The implementation of a hot-swap circuit at the input of these systems protects against system faults and avoids system resets during power-supply disturbances. A hot-swap circuit comprises a hot-swap controller along with an external metal-oxide semiconductor field-effect transistor (MOSFET) and sense resistor in the power path, as shown in Figure 1. As the power level of the module increases, the circuit requires more MOSFETs in parallel for lower path resistance and better thermal management.

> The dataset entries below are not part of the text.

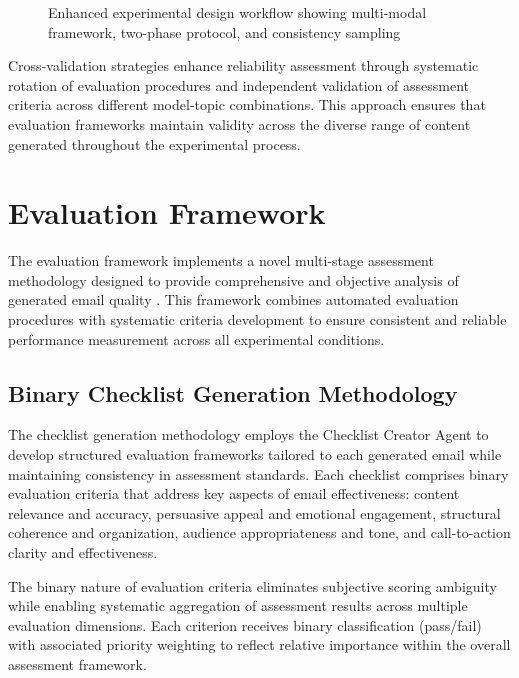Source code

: \begin{figure}[htbp]
    \centering
    \caption{Enhanced experimental design workflow showing multi-modal framework, two-phase protocol, and consistency sampling}
    \label{fig:experimental-design}
\end{figure}

Cross-validation strategies enhance reliability assessment through systematic rotation of evaluation procedures and independent validation of assessment criteria across different model-topic combinations. This approach ensures that evaluation frameworks maintain validity across the diverse range of content generated throughout the experimental process.

\section{Evaluation Framework}
\label{sec:evaluation-framework}

The evaluation framework implements a novel multi-stage assessment methodology designed to provide comprehensive and objective analysis of generated email quality \cite{bohnet2022attributed_qa, pimentel2024beyond_metrics}. This framework combines automated evaluation procedures with systematic criteria development to ensure consistent and reliable performance measurement across all experimental conditions.

\subsection{Binary Checklist Generation Methodology}

The checklist generation methodology employs the Checklist Creator Agent to develop structured evaluation frameworks tailored to each generated email while maintaining consistency in assessment standards. Each checklist comprises binary evaluation criteria that address key aspects of email effectiveness: content relevance and accuracy, persuasive appeal and emotional engagement, structural coherence and organization, audience appropriateness and tone, and call-to-action clarity and effectiveness.

The binary nature of evaluation criteria eliminates subjective scoring ambiguity while enabling systematic aggregation of assessment results across multiple evaluation dimensions. Each criterion receives binary classification (pass/fail) with associated priority weighting to reflect relative importance within the overall assessment framework.

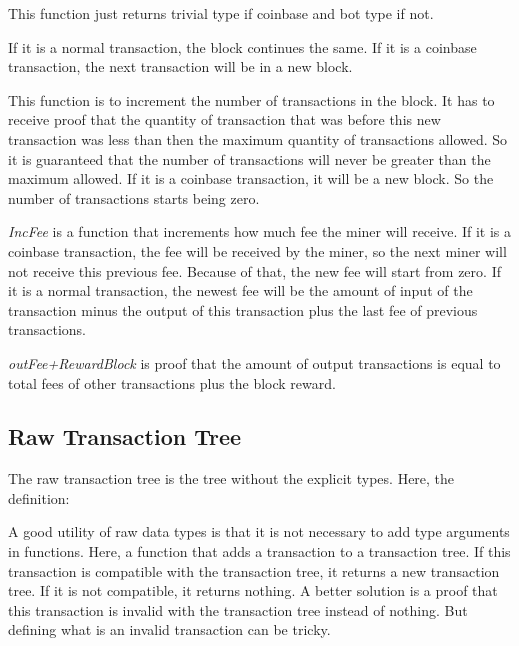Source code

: 
This function just returns trivial type if coinbase and bot type if not.


If it is a normal transaction, the block continues the same.
If it is a coinbase transaction, the next transaction will be in a new block.


This function is to increment the number of transactions in the block.
It has to receive proof that the quantity of transaction that was before this new transaction was
less than then the maximum quantity of transactions allowed.
So it is guaranteed that the number of transactions will never be greater than the maximum allowed.
If it is a coinbase transaction, it will be a new block.
So the number of transactions starts being zero.


\emph{IncFee} is a function that increments how much fee the miner will receive.
If it is a coinbase transaction, the fee will be received by the miner,
so the next miner will not receive this previous fee.
Because of that, the new fee will start from zero.
If it is a normal transaction, the newest fee will be the amount of input of the transaction minus
the output of this transaction plus the last fee of previous transactions.


\emph{outFee+RewardBlock} is proof that the amount of output transactions is equal to total fees of
other transactions plus the block reward.

\subsection{Raw Transaction Tree}

The raw transaction tree is the tree without the explicit types.
Here, the definition:


A good utility of raw data types is that it is not necessary to add type arguments in functions.
Here, a function that adds a transaction to a transaction tree.
If this transaction is compatible with the transaction tree,
it returns a new transaction tree.
If it is not compatible, it returns nothing.
A better solution is a proof that this transaction is invalid with the transaction tree
instead of nothing.
But defining what is an invalid transaction can be tricky.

A hot-swap controller generally has the option to program the current limit threshold (ILIM), power limit threshold (PLIM) and timer duration. During fault scenarios, the hot-swap controller regulates the MOSFET’s gate, forcing the MOSFET to operate in the saturation region so as to limit the current flowing in the power path or power dissipation in the FET to their respective thresholds. If the fault condition persists, the MOSFET turns off after the timer expires; therefore, the MOSFET used in the design must have safe operating area (SOA) limits high enough to withstand power loss during the timer period. For a more detailed understanding of MOSFET stress in different fault scenarios, see the Texas Instruments application report, “Robust Hot Swap Design.”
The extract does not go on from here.